Catching up on Slack messages during a flight home from WordCamp Asia, Matt Mullenweg found a ten-day-old message about a disputed ticket involving Akismet and WordPress 7.0. What followed was not a quiet resolution. Mullenweg posted a wide-ranging critique in the core committers channel, described WordPress’s recent output as “boring or mediocre crap,” said “the wheels have fallen off” in terms of how the project operates, and then reversed a decision that core committers had already made, directing that Akismet appear on the WordPress 7.0 Connectors screen.
The underlying dispute centered on process rather than the feature itself. An Automattic-sponsored contributor had committed Akismet as a default connector during the release candidate phase without the standard review and consensus-building that significant additions to core typically require. Core committers, including John Blackbourn from Human Made, objected on those grounds. Mullenweg had previously indicated he opposed forcing Akismet into the Connectors screen.

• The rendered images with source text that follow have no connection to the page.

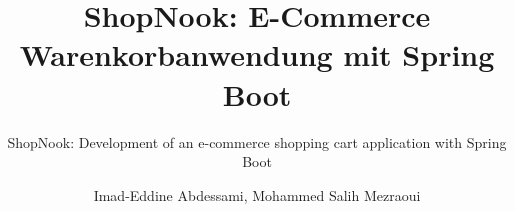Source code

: \documentclass[envcountsame, envcountchap, deutsch]{i-studis}
\begin{document}
\title{ShopNook: E-Commerce Warenkorbanwendung mit Spring Boot}
\subtitle{ShopNook: Development of an e-commerce shopping cart application with Spring Boot}

\author{Imad-Eddine Abdessami, Mohammed Salih Mezraoui}


\address{Trier}


\mytitlepage

\frontmatter
\tableofcontents										%
\listoffigures											%


\mainmatter







\backmatter
\printindex												%


\begin{appendix}
\end{appendix}
\end{document}
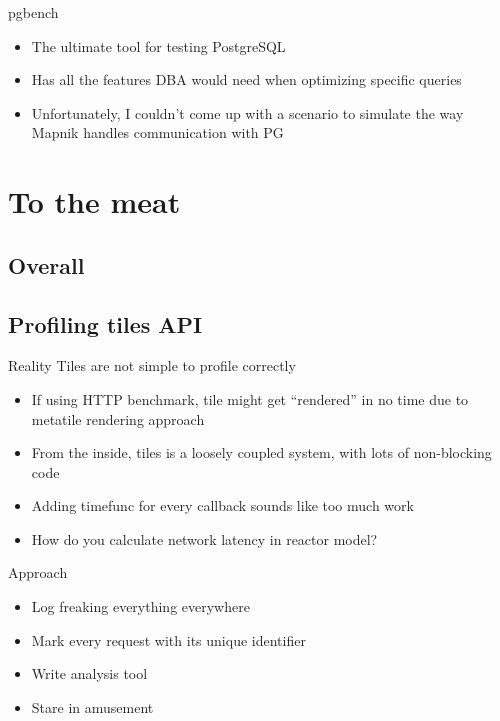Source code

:\documentclass[16pt]{beamer}
\begin{document}
\begin{frame}{pgbench}
  \begin{itemize}
  \item The ultimate tool for testing PostgreSQL
  \item Has all the features DBA would need when optimizing specific queries
  \item Unfortunately, I couldn't come up with a scenario to simulate the way Mapnik handles communication with PG
  \end{itemize}
\end{frame}

\section{To the meat}

\subsection{Overall}

\subsection{Profiling tiles API}

\begin{frame}{Reality}
  Tiles are not simple to profile correctly
  \begin{itemize}
  \item If using HTTP benchmark, tile might get ``rendered'' in no time due to metatile rendering approach
  \item From the inside, tiles is a loosely coupled system, with lots of non-blocking code
  \item Adding timefunc for every callback sounds like too much work
  \item How do you calculate network latency in reactor model?
  \end{itemize}
\end{frame}

\begin{frame}{Approach}
  \begin{itemize}
  \item Log freaking everything everywhere
  \item Mark every request with its unique identifier
  \item Write analysis tool
  \item Stare in amusement
  \end{itemize}
\end{frame}
\end{document}
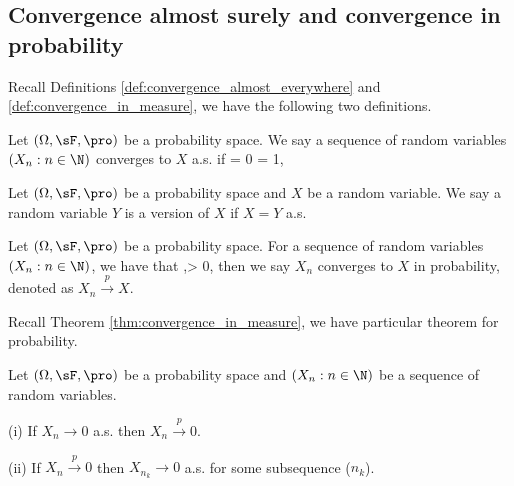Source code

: \subsection{Convergence almost surely and convergence in probability}

Recall Definitions \ref{def:convergence_almost_everywhere} and \ref{def:convergence_in_measure}, we have the following two definitions.

\begin{definition}\label{def:convergence_almost_surely}
Let $(\Omega, \sF, \pro)$ be a probability space. We say a sequence of random variables $(X_n : n \in \N)$ converges to $X$ a.s. if
\be
\pro{} = 0\quad \lra \quad \pro{} = 1,\quad\quad {}
\ee
\end{definition}

\begin{definition}\label{def:version_probability}
Let $(\Omega, \sF, \pro)$ be a probability space and $X$ be a random variable. We say a random variable $Y$ is a version of $X$ if $X=Y$ a.s.
\end{definition}

\begin{definition}\label{def:convergence_in_probability}
Let $(\Omega, \sF, \pro)$ be a probability space. For a sequence of random variables $(X_n : n \in \N)$, we have that
\be
\pro{} ,\quad {}\ve > 0,
\ee
then we say $X_n$ converges to $X$ in probability, denoted as $X_n \stackrel{p}{\longrightarrow} X$.
\end{definition}

Recall Theorem \ref{thm:convergence_in_measure}, we have particular theorem for probability.

\begin{theorem}\label{thm:convergence_in_probability}
Let $(\Omega,\sF,\pro)$ be a probability space and $(X_n : n \in \N)$ be a sequence of random variables.
\ben
\item [(i)] If $X_n \to 0$ a.s. then $X_n \stackrel{p}{\longrightarrow} 0$.
\item [(ii)] If $X_n \stackrel{p}{\longrightarrow} 0$ then $X_{n_k}\to 0$ a.s. for some subsequence ($n_k$).
\een
\end{theorem}

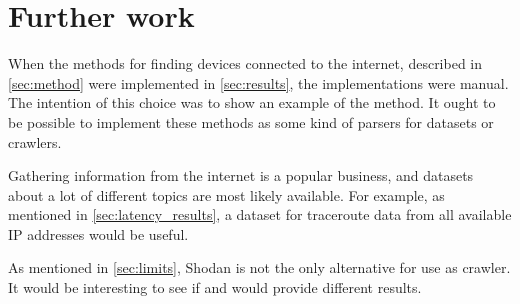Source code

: \section{Further work} \label{sec:further_work}
When the methods for finding devices connected to the internet, described in \cref{sec:method} were implemented in \cref{sec:results}, the implementations were manual. The intention of this choice was to show an example of the method. It ought to be possible to implement these methods as some kind of parsers for datasets or crawlers.

Gathering information from the internet is a popular business, and datasets about a lot of different topics are most likely available. For example, as mentioned in \cref{sec:latency_results}, a dataset for traceroute data from all available IP addresses would be useful. 

As mentioned in \cref{sec:limits}, Shodan is not the only alternative for use as crawler. It would be interesting to see if \href{https://censys.io/}{\color{blue}{Censys}}\cite{censys} and \href{www.zoomeye.org}{\color{blue}{ZoomEye}}\cite{zoomeye} would provide different results.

After reviewing the thread, he reversed that position entirely. When someone noted his earlier stance, his response was direct: “I did say that, and have changed my mind and we’re doing this.”
The result is that Akismet, an Automattic product, will ship on the WordPress 7.0 Connectors screen on May 20, following a process that multiple core committers flagged as bypassing standard governance.
Separately, Mullenweg described Five for the Future contribution tracking data as “worse than useless” and called for a broader rethink of how corporate contributions factor into WordPress development.
Developer Josh Collinsworth published a widely circulated post titled “If WordPress is to survive, Matt Mullenweg must be removed,” which reflects how seriously parts of the community read the incident.
The governance structure underneath all of this is the BDFL model, where Mullenweg holds effective authority over both the WordPress Foundation and Automattic simultaneously. That model functions quietly during stable periods. Under pressure, and weeks before a major release, it produces a situation where the person most publicly critical of the project is also the person with unilateral authority to override its maintainers.
For businesses and hosting providers built on WordPress, the software ships May 20 regardless. The questions this incident raises are about process, not code, and those tend to outlast any individual release cycle.